And ADHD just means “you’re too lazy, and just need to focus.”
Things that make me want to hurt people.
ADHD sucks. It’s a pain in the ass to get my meds, the meds help, but I still have good days and bad days. I don’t think it’s nearly as debilitating as a crushed hand, I don’t even put it on the same level as depression. That said everyone has a different toolbox for their issues, and some people are better equipped than others.
I’ve got a lovely cocktail of ADHD, C-PTSD, Depression, and Anxiety. And people are upset when it takes me an hour to get out of bed.
It really sucks being a parent with ADHD having a kid with ADHD understanding the struggles while also having to say “You need to figure out what will work for you to focus on this stuff. Also, just try some of these suggestions to see if they work instead of refusing to try at all.”
Like I understand the struggle and still end up sounding like that just because figuring out something to improve the situation is necessary although it isn’t quite the same thing as ‘try harder’. Just keep trying until you figure out something that improves the situation.
For me, it’s all about someone trying to help me, together.
I’m lucky that a few of my coworkers understand the feeling that working on a thing together (even if it’s separate tasks) can achieve the larger goal. It’s much better than going alone, or with someone who tries to play director/boss.

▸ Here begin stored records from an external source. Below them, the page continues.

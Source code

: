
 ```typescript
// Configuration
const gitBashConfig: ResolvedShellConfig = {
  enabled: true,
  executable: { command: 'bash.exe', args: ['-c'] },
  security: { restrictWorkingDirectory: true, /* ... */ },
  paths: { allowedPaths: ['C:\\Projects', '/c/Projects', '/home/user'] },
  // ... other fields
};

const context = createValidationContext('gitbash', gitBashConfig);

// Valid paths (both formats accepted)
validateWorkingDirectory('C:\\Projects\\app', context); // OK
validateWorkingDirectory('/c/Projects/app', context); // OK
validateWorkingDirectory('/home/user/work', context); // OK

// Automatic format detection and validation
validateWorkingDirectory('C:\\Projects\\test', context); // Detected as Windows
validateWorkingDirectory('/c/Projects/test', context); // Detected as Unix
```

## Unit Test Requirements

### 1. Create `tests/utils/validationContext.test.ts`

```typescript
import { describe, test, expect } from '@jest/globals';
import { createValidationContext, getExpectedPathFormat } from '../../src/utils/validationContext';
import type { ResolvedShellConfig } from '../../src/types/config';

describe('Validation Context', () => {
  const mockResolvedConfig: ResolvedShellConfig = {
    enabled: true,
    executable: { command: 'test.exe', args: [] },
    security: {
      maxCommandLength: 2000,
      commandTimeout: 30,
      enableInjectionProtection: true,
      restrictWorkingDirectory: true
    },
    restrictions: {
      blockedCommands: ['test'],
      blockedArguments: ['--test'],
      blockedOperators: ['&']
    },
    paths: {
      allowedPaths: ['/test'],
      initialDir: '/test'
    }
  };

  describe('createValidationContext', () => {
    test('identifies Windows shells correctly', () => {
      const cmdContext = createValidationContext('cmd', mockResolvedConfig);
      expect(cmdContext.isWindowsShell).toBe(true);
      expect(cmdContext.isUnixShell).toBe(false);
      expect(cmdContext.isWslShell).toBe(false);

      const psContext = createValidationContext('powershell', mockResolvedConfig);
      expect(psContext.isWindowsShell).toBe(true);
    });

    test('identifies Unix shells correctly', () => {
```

Feel this one in my bones.
I’m injured.
I get the metaphor this is making, but I can’t help but view this as everyone being passive aggressive because the character refuses to actually see a doctor about their hand lol.
Finding a doctor, making an appointment, keeping that appointment, trying who knows how many medications until you find one that helps, etc. is not the easiest thing in the world when you have trouble just getting out of bed in the morning.
I’m unclear on which one I’m supposed to eat, but I think I’m just going to go for it!
What about affording any of that? OR a home… or getting time off work for the 100th time this year.
Life is often unkind to those who need a bit of kindness the most.
But you still have to take steps to do it or your hand will never get better. Granted it’s easier if people give you support but depending on where you are at in life that can’t necessarily be something you can count on. So you have to break it down into a manageable step and attack it at that point. If you’re having trouble getting out bed, focus on just getting out of bed. Or don’t, just call a doctor from bed and do telemedicine there if possible. Whatever works.
It sounds callous to someone that’s deep in it but the reality of the situation is that excuses won’t alleviate your situation. You have to find what you can do, if you can’t do something then it is what it is but you also have to accept that the world does not exist without consequence and you will probably have to accept the consequences of that action (people being frustrated with you for flaking, trouble at work, etc). Pursue accommodations when possible to alleviate the burden but also recognize that depression is a mix of neurochemical and behavioral components. You have a degree of control over severity of the behavioral part and it is about the choices you make with what how you spend your time
The point is you shouldn’t be telling the depressed person how to deal with their illness.
The author of this comic is trying to say that the problem is not the depressed person, the problem is everyone else telling him how to treat his illness.
You’ve got some good advice but you seem to fundamentally misunderstand the point this artist is trying to make.
All of those points are things that depression actively disrupts. It’s akin to asking an American, living hand to mouth, to just pay out of pocket. It’s not a case of not going on an extra holiday. It’s a case of not making rent payments to do it.
Depression can leave you without enough mental resources to even maintain basic functionality. An upfront cost, for a payout potential years down the line, is simply more than many can afford.
The worst part is that you are correct. However, it’s the same correctness as telling someone about to lose their house to “just make more money”. Technically correct, but useless and callous in practice.
this, big time. The amount of times where I had migraine with the vision impairment on the day of an appointment, unable to drive and farther away than I could safely get to on my own by any means if I could manage to fumble through any to begin with, and nobody able to bring me.
then just remembering which meds go to my elderly birds, elderly grandparents, and which go to me
Visually misread the middle panel guy as a doctor and not some douche in a white jacket at first which almost felt like a different type of joke.
The worst part is when people call somebody lazy or make other assumptions about them cause of their lack of wealth or expensive things or tidy hair. Some people never grow out of that schoolyard shit.